Lit Up Page 8
I was restless, hungry for information, and several times during the day I would rush from one site to another, from the Times website to the Washington Post website, from Talking Points Memo (liberal politics) to RealClearPolitics (conservative politics), from the New Yorker website to the online magazine Slate. I scanned Metsblog for news of my strong-armed, hitless team. I looked at pieces on music and movies; I constantly consulted Wikipedia and IMDb (Internet Movie Database) and sports sites. I read long articles on literature, politics, and economics, too, but if I really wanted to hold on to them, I would have to read them slowly, in hard copy. When I later thought back on what I had read online, the text was a sliding, unstable mass. I couldn’t remember a lot of it. I read it too quickly and jumped ahead, and the experience, taking it as a whole, was a flirtation with everything and nothing at the same time. And yet, the activity satisfied in some way. My anxiety has been relieved. I had been informed.

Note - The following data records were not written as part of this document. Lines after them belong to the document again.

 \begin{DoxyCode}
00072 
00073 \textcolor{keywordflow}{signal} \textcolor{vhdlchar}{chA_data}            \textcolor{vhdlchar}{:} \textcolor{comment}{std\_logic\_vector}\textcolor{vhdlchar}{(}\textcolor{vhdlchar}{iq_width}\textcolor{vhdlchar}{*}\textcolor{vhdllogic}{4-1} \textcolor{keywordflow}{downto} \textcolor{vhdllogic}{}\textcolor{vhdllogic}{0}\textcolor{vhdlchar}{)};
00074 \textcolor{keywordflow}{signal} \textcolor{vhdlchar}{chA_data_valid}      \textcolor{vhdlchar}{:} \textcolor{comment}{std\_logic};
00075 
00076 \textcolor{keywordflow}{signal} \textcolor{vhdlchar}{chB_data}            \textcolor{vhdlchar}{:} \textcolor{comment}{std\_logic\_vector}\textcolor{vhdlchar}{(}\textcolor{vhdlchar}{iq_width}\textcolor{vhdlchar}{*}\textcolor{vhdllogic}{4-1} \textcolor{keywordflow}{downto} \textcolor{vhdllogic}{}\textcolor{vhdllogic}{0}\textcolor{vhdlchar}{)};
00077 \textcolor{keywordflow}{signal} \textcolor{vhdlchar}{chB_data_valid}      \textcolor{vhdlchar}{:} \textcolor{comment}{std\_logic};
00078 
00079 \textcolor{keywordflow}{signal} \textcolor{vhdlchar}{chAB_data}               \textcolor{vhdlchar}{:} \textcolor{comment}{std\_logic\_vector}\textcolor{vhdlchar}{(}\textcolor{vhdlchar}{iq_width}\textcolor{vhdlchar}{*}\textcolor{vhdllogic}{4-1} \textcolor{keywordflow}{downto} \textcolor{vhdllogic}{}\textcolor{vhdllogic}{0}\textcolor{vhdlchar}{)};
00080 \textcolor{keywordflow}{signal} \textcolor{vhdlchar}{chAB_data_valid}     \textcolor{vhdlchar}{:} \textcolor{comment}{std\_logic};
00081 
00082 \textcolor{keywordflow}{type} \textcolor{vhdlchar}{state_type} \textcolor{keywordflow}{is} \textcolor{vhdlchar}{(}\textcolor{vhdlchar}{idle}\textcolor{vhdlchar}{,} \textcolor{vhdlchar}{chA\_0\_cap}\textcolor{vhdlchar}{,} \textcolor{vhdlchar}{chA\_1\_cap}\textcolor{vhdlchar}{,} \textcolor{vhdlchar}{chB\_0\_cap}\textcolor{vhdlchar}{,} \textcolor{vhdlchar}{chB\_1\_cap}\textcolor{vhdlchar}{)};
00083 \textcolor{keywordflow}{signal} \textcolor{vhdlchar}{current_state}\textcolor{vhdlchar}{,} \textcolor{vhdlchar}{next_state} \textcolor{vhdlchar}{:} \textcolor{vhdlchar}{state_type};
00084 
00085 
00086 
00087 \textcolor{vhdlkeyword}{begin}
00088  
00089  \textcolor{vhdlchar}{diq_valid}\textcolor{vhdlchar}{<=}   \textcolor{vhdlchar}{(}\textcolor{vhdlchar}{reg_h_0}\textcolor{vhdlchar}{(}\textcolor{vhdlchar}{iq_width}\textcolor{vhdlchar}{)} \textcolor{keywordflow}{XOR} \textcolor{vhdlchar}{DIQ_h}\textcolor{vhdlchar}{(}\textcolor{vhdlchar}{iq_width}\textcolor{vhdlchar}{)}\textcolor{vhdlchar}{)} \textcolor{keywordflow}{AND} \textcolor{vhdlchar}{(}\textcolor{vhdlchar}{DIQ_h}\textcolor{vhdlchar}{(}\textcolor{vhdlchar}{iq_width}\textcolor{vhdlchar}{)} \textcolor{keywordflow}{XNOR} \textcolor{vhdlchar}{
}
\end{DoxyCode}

The Internet informs, informs, informs; connects, connects, connects; but I could say from my own experience that it also dissolves deep concentration, maybe even dissolves the self, whereas reading something in depth patches it back together again. As you read in depth, you’re in touch with the large movements of history, commerce, art. You listen to an artist who speaks to you intimately in her own voice and transfigures the street, the office, war, individual lives, common dreams, and outrageous fantasies, re-creating the language as she re-creates the world and mind. You move outward and inward at the same time, drilling into yourself, matching your own acts against those of men and women in fiction, in history, in sports, in science, anywhere. After that, the book settles into your unconscious; it affects you without your knowing exactly how.

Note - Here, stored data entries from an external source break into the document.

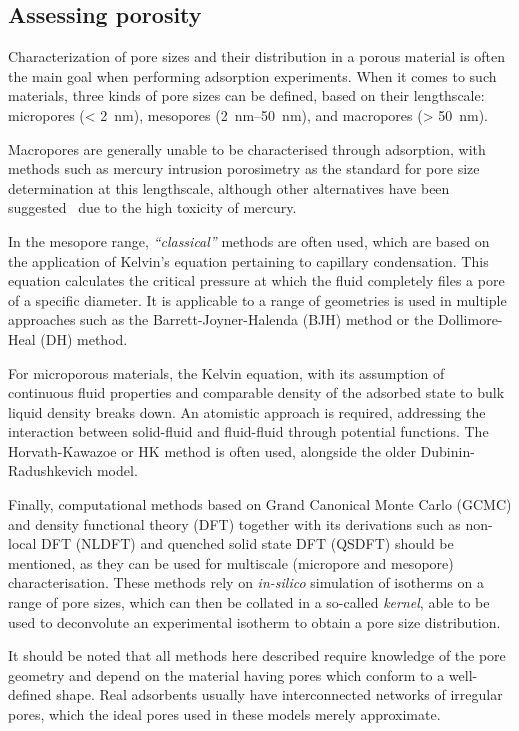 
\subsection{Assessing porosity}

Characterization of pore sizes and their distribution in a porous material
is often the main goal when performing adsorption experiments.
When it comes to such materials, three kinds of pore sizes can be
defined, based on their lengthscale: micropores (\SI{< 2}{\nano\metre}),
mesopores (\SIrange{2}{50}{\nano\metre}), and macropores (\SI{> 50}{\nano\metre}).

Macropores are generally unable to be characterised through adsorption,
with methods such as mercury intrusion porosimetry as the standard for pore
size determination at this lengthscale, although other alternatives have
been suggested~\cite{rouquerolCharacterizationMacroporousSolids2012} due
to the high toxicity of mercury.

In the mesopore range, \textit{``classical''} methods are often
used, which are based on the application of Kelvin's equation
pertaining to capillary condensation. This equation calculates the
critical pressure at which the fluid completely files a pore of a
specific diameter. It is applicable to a range of geometries
is used in multiple approaches such as the Barrett-Joyner-Halenda
(BJH) method or the Dollimore-Heal (DH) method.

For microporous materials, the Kelvin equation, with its assumption
of continuous fluid properties and comparable density of the adsorbed
state to bulk liquid density breaks down. An atomistic approach
is required, addressing the interaction between solid-fluid
and fluid-fluid through potential functions. The Horvath-Kawazoe or
HK method is often used, alongside the older Dubinin-Radushkevich
model.

Finally, computational methods based on Grand Canonical Monte Carlo
(GCMC) and density functional theory (DFT) together with its
derivations such as non-local DFT (NLDFT) and quenched solid state DFT
(QSDFT) should be mentioned, as they can be used for multiscale
(micropore and mesopore) characterisation. These methods rely on
\textit{in-silico} simulation of isotherms on a range of pore sizes,
which can then be collated in a so-called \textit{kernel}, able to
be used to deconvolute an experimental isotherm to obtain a
pore size distribution.

It should be noted that all methods here described require knowledge of
the pore geometry and depend on the material having pores which
conform to a well-defined shape. Real adsorbents usually have
interconnected networks of irregular pores, which the ideal pores
used in these models merely approximate.

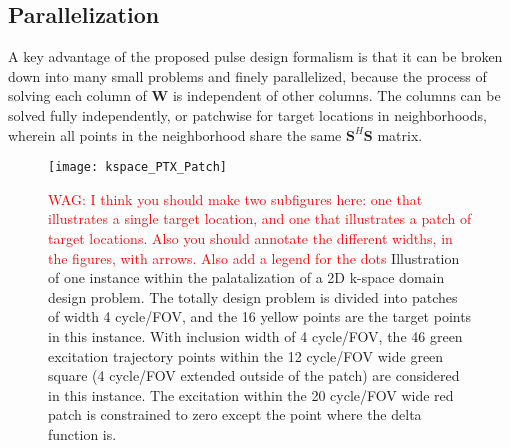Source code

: \subsection*{Parallelization}
\par A key advantage of the proposed pulse design formalism is that it can be broken down into many small problems and finely parallelized, because the process of solving each column of $\mathbf{W}$ is independent of other columns. The columns can be solved fully independently, or patchwise for target locations in neighborhoods, wherein all points in the neighborhood share the same $\mathbf{S}^{H}\mathbf{S}$ matrix. 
\begin{figure}
	\centering
	\texttt{[image: kspace\_PTX\_Patch]}
	\caption{\textcolor{red}{WAG: I think you should make two subfigures here: one that illustrates a single target location, and one that illustrates a patch of target locations. Also you should annotate the different widths, in the figures, with arrows. Also add a legend for the dots} 
	Illustration of one instance within the palatalization of a 2D k-space domain design problem. The totally design problem is divided into patches of width 4 cycle/FOV, and the 16 yellow points are the target points in this instance. With inclusion width of 4 cycle/FOV, the 46 green excitation trajectory points within the 12 cycle/FOV wide green square (4 cycle/FOV extended outside of the patch) are considered in this instance. The excitation within the 20 cycle/FOV wide red patch is constrained to zero except the point where the delta function is.}
	\label{fig:Patch}
\end{figure}
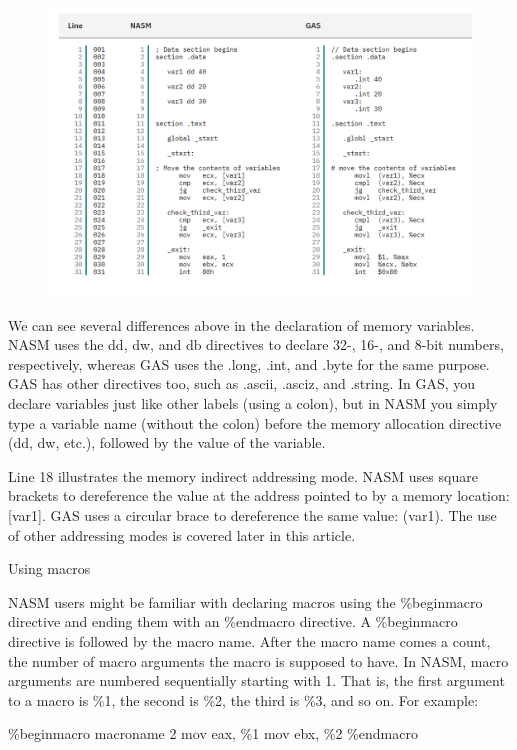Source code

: \begin{flushleft}
\begin{figure}[H]
  \centering
  \includegraphics[width=0.8\linewidth]{figure/exercise_1}\\
\end{figure}

We can see several differences above in the declaration of memory variables. NASM uses the dd, dw, and db directives to declare 32-, 16-, and 8-bit numbers, respectively, whereas GAS uses the .long, .int, and .byte for the same purpose. GAS has other directives too, such as .ascii, .asciz, and .string. In GAS, you declare variables just like other labels (using a colon), but in NASM you simply type a variable name (without the colon) before the memory allocation directive (dd, dw, etc.), followed by the value of the variable.

Line 18 illustrates the memory indirect addressing mode. NASM uses square brackets to dereference the value at the address pointed to by a memory location: [var1]. GAS uses a circular brace to dereference the same value: (var1). The use of other addressing modes is covered later in this article.

\medskip

{\large Using macros}

NASM users might be familiar with declaring macros using the \%beginmacro directive and ending them with an \%endmacro directive. A \%beginmacro directive is followed by the macro name. After the macro name comes a count, the number of macro arguments the macro is supposed to have. In NASM, macro arguments are numbered sequentially starting with 1. That is, the first argument to a macro is \%1, the second is \%2, the third is \%3, and so on. For example:

\quad \%beginmacro macroname 2
   \quad mov eax, \%1
   \quad mov ebx, \%2
\quad \%endmacro


\end{flushleft}
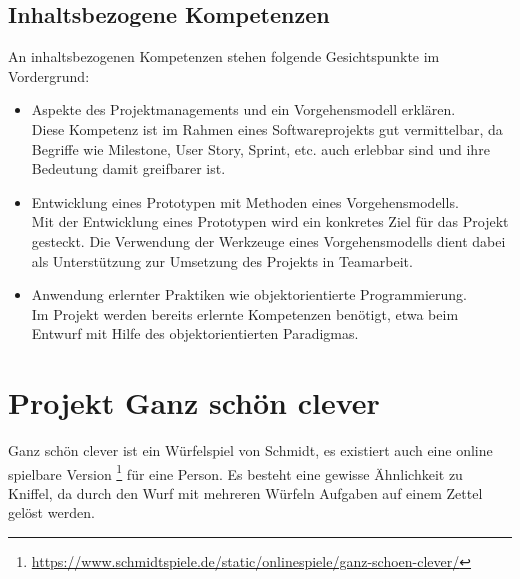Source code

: \documentclass[a4paper,12pt]{article}
\begin{document}
\subsection{Inhaltsbezogene Kompetenzen}
    An inhaltsbezogenen Kompetenzen stehen folgende Gesichtspunkte im Vordergrund:
    \begin{itemize}
        \item Aspekte des Projektmanagements und ein Vorgehensmodell erklären.\\
            Diese Kompetenz ist im Rahmen eines Softwareprojekts gut vermittelbar,
            da Begriffe wie Milestone, User Story, Sprint, etc. auch erlebbar sind 
            und ihre Bedeutung damit greifbarer ist.
            
        \item Entwicklung eines Prototypen mit Methoden eines Vorgehensmodells.\\
            Mit der Entwicklung eines Prototypen wird ein konkretes Ziel für das Projekt gesteckt.
            Die Verwendung der Werkzeuge eines Vorgehensmodells dient dabei als Unterstützung
            zur Umsetzung des Projekts in Teamarbeit.
        \item Anwendung erlernter Praktiken wie objektorientierte Programmierung.\\
            Im Projekt werden bereits erlernte Kompetenzen benötigt, 
            etwa beim Entwurf mit Hilfe des objektorientierten Paradigmas.
    \end{itemize}



\section{Projekt \glqq Ganz schön clever\grqq}
    Ganz schön clever ist ein Würfelspiel von Schmidt,
    es existiert auch eine online spielbare Version 
    \footnote{\url{https://www.schmidtspiele.de/static/onlinespiele/ganz-schoen-clever/}} 
    für eine Person.
    Es besteht eine gewisse Ähnlichkeit zu Kniffel, 
    da durch den Wurf mit mehreren Würfeln Aufgaben auf einem Zettel gelöst werden.
\end{document}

Reading on the Internet—the new, jumpy, waterbug-on-the-pond style of reading—was beginning to interest neuroscientists. It was something we were doing to ourselves, a way of possibly messing with the neurons and synapses that made cognition work. Maryanne Wolf, professor of child development at Tufts University and author of Proust and the Squid (2007), a study of the evolution of “the reading brain,” has done a lot of experimental work with children. In her book, Wolf has expressed her fears that “those children who have cut their teeth on relatively effortless Internet access may not yet know how to think for themselves. Their sights are narrowed to what they see and hear quickly and easily, and they have too little reason to think outside our newest, most sophisticated boxes.” More recently, she speculated that small children who spend their time reading on screens may never be able to settle down into “deep reading”—the kind of sustained immersion in a text that yields the greatest pleasure and learning. “Reading is a bridge to thought,” she told the New Yorker in 2014 (July 16). “And it’s that process that I think is the real endangered aspect of reading. In the young, what happens to the formation of the complete reading circuitry? Will it be short-circuited and have less time to develop the deep-reading processes?” When they need to read seriously later, she fears, the circuits just won’t be there. She needed, she admitted, to do “longitudinal” studies—to test children’s reading over a long period of time. But her fear was alarming enough, since it raised the specter that incessant online reading in childhood could be a kind of lead-paint or asbestos poisoning.
Wolf was also troubled by the way adults were reading, and she gave her own experience as an example. After a day of scrolling through the Web and hundreds of emails, she told the Washington Post (April 6, 2014), she sat down one evening to read Herman Hesse’s late novel The Glass Bead Game. “I’m not kidding: I couldn’t do it,” she said. “It was torture getting through the first page. I couldn’t force myself to slow down so that I wasn’t skimming, picking out key words, organizing my eye movement to generate the most movement at high speed. I was so disgusted with myself.” She didn’t give up, though. “I put everything aside. I said to myself, ‘I have to do this.’ It was really hard the second night. It was really hard the third night. It took me two weeks, but by the end of the second week I had pretty much recovered myself so I could enjoy and finish the book. I wanted to enjoy this form of reading again.… I found my ability to slow down, savor, and think.”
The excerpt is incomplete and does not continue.